▸ Task statement
Below are records; work out how many of their lines contain the word "called" and reply with the number only.

▸ Listed entries

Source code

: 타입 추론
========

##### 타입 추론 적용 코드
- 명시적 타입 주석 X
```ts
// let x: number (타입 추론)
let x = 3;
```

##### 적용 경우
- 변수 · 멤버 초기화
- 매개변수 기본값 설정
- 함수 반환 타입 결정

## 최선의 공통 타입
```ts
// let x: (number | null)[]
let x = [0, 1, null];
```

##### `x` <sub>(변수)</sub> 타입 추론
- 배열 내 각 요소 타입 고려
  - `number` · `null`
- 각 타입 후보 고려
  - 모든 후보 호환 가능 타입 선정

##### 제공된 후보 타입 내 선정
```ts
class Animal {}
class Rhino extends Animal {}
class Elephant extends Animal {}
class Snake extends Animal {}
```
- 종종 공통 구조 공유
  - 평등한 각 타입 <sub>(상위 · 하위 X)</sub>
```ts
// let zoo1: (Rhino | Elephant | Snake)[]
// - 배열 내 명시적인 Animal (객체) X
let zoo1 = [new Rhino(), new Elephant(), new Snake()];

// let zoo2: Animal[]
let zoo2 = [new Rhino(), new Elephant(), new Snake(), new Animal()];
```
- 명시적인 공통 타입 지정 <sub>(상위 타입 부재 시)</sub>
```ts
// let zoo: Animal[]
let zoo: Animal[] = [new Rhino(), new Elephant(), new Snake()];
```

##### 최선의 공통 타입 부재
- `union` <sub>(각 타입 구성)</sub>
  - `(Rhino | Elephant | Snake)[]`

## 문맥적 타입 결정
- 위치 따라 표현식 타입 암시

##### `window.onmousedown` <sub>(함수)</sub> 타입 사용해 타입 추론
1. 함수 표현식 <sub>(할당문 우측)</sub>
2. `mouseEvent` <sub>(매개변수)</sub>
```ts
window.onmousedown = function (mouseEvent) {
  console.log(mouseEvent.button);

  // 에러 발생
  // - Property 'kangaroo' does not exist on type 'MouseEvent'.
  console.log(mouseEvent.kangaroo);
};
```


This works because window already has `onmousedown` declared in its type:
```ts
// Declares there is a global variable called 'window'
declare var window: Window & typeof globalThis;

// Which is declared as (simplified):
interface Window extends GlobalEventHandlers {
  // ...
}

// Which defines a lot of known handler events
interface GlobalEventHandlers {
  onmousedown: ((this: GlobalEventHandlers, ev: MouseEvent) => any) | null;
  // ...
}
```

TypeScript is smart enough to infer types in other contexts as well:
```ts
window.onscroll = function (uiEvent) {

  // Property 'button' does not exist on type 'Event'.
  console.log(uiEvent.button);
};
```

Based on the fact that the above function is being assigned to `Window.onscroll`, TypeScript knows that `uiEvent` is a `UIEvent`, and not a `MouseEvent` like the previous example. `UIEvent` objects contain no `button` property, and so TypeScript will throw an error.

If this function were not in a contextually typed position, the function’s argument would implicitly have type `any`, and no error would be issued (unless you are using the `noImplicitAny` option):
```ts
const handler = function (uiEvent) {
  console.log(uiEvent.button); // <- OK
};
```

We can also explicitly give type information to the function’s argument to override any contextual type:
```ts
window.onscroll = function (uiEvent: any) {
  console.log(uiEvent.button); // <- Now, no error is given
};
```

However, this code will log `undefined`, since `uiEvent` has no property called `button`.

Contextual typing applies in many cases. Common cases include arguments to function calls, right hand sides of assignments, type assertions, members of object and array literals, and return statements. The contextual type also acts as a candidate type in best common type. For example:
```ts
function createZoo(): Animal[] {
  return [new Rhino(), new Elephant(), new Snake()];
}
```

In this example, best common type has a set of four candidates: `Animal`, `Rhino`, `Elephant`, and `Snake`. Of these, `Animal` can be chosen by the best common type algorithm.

▸ Task output
2